Data supplied:
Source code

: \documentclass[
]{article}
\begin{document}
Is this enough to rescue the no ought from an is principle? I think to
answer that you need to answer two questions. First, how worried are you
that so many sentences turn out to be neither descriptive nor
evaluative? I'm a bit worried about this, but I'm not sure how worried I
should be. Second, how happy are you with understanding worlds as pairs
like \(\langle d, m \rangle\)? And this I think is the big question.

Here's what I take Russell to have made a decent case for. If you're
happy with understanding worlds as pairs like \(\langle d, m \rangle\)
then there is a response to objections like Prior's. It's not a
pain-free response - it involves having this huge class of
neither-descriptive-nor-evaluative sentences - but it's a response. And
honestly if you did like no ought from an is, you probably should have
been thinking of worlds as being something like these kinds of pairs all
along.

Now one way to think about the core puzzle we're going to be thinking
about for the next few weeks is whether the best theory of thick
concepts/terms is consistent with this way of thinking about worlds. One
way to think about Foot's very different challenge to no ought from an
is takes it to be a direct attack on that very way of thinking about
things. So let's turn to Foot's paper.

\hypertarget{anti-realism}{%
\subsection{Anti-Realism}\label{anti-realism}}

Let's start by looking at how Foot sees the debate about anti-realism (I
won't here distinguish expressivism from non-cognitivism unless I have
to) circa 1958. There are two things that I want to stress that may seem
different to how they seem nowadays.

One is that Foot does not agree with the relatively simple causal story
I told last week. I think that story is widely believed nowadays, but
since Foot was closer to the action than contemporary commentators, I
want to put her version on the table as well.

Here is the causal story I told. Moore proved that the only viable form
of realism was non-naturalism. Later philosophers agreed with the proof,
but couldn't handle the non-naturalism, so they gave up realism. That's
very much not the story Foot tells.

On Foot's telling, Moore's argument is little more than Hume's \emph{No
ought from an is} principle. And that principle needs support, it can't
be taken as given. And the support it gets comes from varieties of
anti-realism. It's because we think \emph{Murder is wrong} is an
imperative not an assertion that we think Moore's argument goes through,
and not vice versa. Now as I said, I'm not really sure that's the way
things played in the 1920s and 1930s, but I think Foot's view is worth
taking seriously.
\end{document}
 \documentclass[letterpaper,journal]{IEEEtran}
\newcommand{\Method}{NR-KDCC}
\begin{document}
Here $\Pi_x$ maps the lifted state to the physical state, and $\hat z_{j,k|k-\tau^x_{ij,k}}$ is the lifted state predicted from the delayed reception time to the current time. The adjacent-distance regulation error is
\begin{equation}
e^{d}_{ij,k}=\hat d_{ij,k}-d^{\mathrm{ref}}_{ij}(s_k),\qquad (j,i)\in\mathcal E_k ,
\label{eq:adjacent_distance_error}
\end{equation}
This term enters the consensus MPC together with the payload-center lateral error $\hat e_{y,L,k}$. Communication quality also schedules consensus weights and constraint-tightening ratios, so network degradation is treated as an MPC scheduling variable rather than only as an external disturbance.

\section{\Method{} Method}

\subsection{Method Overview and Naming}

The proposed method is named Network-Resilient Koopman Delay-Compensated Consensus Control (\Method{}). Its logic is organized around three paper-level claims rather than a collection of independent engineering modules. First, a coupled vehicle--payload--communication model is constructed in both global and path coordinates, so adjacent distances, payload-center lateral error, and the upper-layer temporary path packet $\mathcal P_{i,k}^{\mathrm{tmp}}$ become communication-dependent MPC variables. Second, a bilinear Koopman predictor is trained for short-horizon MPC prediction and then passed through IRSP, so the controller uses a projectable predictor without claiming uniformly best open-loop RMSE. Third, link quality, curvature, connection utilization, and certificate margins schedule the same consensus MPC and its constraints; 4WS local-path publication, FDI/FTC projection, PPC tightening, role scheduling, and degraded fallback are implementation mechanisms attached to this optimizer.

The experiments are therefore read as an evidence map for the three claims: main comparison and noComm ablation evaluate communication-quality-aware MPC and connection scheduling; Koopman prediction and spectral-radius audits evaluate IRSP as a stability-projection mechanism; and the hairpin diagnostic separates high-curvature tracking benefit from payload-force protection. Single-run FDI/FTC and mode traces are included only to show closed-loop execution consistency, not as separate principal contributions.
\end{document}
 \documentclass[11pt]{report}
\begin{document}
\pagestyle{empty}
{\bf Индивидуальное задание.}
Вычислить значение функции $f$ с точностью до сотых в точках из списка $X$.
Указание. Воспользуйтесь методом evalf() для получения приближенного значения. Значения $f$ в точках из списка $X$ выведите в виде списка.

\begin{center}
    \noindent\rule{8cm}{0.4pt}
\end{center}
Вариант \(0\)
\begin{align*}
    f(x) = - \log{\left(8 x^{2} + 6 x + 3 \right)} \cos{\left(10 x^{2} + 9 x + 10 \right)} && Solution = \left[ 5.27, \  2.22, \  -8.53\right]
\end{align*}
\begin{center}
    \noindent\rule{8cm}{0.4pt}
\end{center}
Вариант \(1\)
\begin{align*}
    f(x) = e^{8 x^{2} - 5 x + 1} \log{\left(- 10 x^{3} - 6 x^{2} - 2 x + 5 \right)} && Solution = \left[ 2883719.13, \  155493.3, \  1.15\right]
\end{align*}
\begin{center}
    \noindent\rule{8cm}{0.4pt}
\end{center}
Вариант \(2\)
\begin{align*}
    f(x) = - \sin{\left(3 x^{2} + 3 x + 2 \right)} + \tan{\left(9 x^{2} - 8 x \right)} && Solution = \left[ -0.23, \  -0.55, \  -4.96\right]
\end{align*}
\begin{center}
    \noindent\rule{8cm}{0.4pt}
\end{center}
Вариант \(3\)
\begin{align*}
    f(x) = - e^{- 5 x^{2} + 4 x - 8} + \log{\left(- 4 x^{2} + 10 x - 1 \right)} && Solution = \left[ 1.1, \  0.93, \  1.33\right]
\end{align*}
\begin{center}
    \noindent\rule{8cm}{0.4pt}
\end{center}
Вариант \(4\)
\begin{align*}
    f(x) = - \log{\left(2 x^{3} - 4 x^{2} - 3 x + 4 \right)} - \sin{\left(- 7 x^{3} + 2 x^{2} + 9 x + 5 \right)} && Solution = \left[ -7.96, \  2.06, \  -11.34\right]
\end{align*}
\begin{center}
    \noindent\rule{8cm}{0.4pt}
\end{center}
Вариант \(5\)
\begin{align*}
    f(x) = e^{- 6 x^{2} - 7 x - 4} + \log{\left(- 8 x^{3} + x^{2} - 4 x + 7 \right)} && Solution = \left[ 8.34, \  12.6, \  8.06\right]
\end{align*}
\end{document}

About this task:
All of the material shown above should be written out exactly.

Completed task:
Source code

: \documentclass[
]{article}
\begin{document}
Is this enough to rescue the no ought from an is principle? I think to
answer that you need to answer two questions. First, how worried are you
that so many sentences turn out to be neither descriptive nor
evaluative? I'm a bit worried about this, but I'm not sure how worried I
should be. Second, how happy are you with understanding worlds as pairs
like \(\langle d, m \rangle\)? And this I think is the big question.

Here's what I take Russell to have made a decent case for. If you're
happy with understanding worlds as pairs like \(\langle d, m \rangle\)
then there is a response to objections like Prior's. It's not a
pain-free response - it involves having this huge class of
neither-descriptive-nor-evaluative sentences - but it's a response. And
honestly if you did like no ought from an is, you probably should have
been thinking of worlds as being something like these kinds of pairs all
along.

Now one way to think about the core puzzle we're going to be thinking
about for the next few weeks is whether the best theory of thick
concepts/terms is consistent with this way of thinking about worlds. One
way to think about Foot's very different challenge to no ought from an
is takes it to be a direct attack on that very way of thinking about
things. So let's turn to Foot's paper.

\hypertarget{anti-realism}{%
\subsection{Anti-Realism}\label{anti-realism}}

Let's start by looking at how Foot sees the debate about anti-realism (I
won't here distinguish expressivism from non-cognitivism unless I have
to) circa 1958. There are two things that I want to stress that may seem
different to how they seem nowadays.

One is that Foot does not agree with the relatively simple causal story
I told last week. I think that story is widely believed nowadays, but
since Foot was closer to the action than contemporary commentators, I
want to put her version on the table as well.

Here is the causal story I told. Moore proved that the only viable form
of realism was non-naturalism. Later philosophers agreed with the proof,
but couldn't handle the non-naturalism, so they gave up realism. That's
very much not the story Foot tells.

On Foot's telling, Moore's argument is little more than Hume's \emph{No
ought from an is} principle. And that principle needs support, it can't
be taken as given. And the support it gets comes from varieties of
anti-realism. It's because we think \emph{Murder is wrong} is an
imperative not an assertion that we think Moore's argument goes through,
and not vice versa. Now as I said, I'm not really sure that's the way
things played in the 1920s and 1930s, but I think Foot's view is worth
taking seriously.
\end{document}
 \documentclass[letterpaper,journal]{IEEEtran}
\newcommand{\Method}{NR-KDCC}
\begin{document}
Here $\Pi_x$ maps the lifted state to the physical state, and $\hat z_{j,k|k-\tau^x_{ij,k}}$ is the lifted state predicted from the delayed reception time to the current time. The adjacent-distance regulation error is
\begin{equation}
e^{d}_{ij,k}=\hat d_{ij,k}-d^{\mathrm{ref}}_{ij}(s_k),\qquad (j,i)\in\mathcal E_k ,
\label{eq:adjacent_distance_error}
\end{equation}
This term enters the consensus MPC together with the payload-center lateral error $\hat e_{y,L,k}$. Communication quality also schedules consensus weights and constraint-tightening ratios, so network degradation is treated as an MPC scheduling variable rather than only as an external disturbance.

\section{\Method{} Method}

\subsection{Method Overview and Naming}

The proposed method is named Network-Resilient Koopman Delay-Compensated Consensus Control (\Method{}). Its logic is organized around three paper-level claims rather than a collection of independent engineering modules. First, a coupled vehicle--payload--communication model is constructed in both global and path coordinates, so adjacent distances, payload-center lateral error, and the upper-layer temporary path packet $\mathcal P_{i,k}^{\mathrm{tmp}}$ become communication-dependent MPC variables. Second, a bilinear Koopman predictor is trained for short-horizon MPC prediction and then passed through IRSP, so the controller uses a projectable predictor without claiming uniformly best open-loop RMSE. Third, link quality, curvature, connection utilization, and certificate margins schedule the same consensus MPC and its constraints; 4WS local-path publication, FDI/FTC projection, PPC tightening, role scheduling, and degraded fallback are implementation mechanisms attached to this optimizer.

The experiments are therefore read as an evidence map for the three claims: main comparison and noComm ablation evaluate communication-quality-aware MPC and connection scheduling; Koopman prediction and spectral-radius audits evaluate IRSP as a stability-projection mechanism; and the hairpin diagnostic separates high-curvature tracking benefit from payload-force protection. Single-run FDI/FTC and mode traces are included only to show closed-loop execution consistency, not as separate principal contributions.
\end{document}
 \documentclass[11pt]{report}
\begin{document}
\pagestyle{empty}
{\bf Индивидуальное задание.}
Вычислить значение функции $f$ с точностью до сотых в точках из списка $X$.
Указание. Воспользуйтесь методом evalf() для получения приближенного значения. Значения $f$ в точках из списка $X$ выведите в виде списка.

\begin{center}
    \noindent\rule{8cm}{0.4pt}
\end{center}
Вариант \(0\)
\begin{align*}
    f(x) = - \log{\left(8 x^{2} + 6 x + 3 \right)} \cos{\left(10 x^{2} + 9 x + 10 \right)} && Solution = \left[ 5.27, \  2.22, \  -8.53\right]
\end{align*}
\begin{center}
    \noindent\rule{8cm}{0.4pt}
\end{center}
Вариант \(1\)
\begin{align*}
    f(x) = e^{8 x^{2} - 5 x + 1} \log{\left(- 10 x^{3} - 6 x^{2} - 2 x + 5 \right)} && Solution = \left[ 2883719.13, \  155493.3, \  1.15\right]
\end{align*}
\begin{center}
    \noindent\rule{8cm}{0.4pt}
\end{center}
Вариант \(2\)
\begin{align*}
    f(x) = - \sin{\left(3 x^{2} + 3 x + 2 \right)} + \tan{\left(9 x^{2} - 8 x \right)} && Solution = \left[ -0.23, \  -0.55, \  -4.96\right]
\end{align*}
\begin{center}
    \noindent\rule{8cm}{0.4pt}
\end{center}
Вариант \(3\)
\begin{align*}
    f(x) = - e^{- 5 x^{2} + 4 x - 8} + \log{\left(- 4 x^{2} + 10 x - 1 \right)} && Solution = \left[ 1.1, \  0.93, \  1.33\right]
\end{align*}
\begin{center}
    \noindent\rule{8cm}{0.4pt}
\end{center}
Вариант \(4\)
\begin{align*}
    f(x) = - \log{\left(2 x^{3} - 4 x^{2} - 3 x + 4 \right)} - \sin{\left(- 7 x^{3} + 2 x^{2} + 9 x + 5 \right)} && Solution = \left[ -7.96, \  2.06, \  -11.34\right]
\end{align*}
\begin{center}
    \noindent\rule{8cm}{0.4pt}
\end{center}
Вариант \(5\)
\begin{align*}
    f(x) = e^{- 6 x^{2} - 7 x - 4} + \log{\left(- 8 x^{3} + x^{2} - 4 x + 7 \right)} && Solution = \left[ 8.34, \  12.6, \  8.06\right]
\end{align*}
\end{document}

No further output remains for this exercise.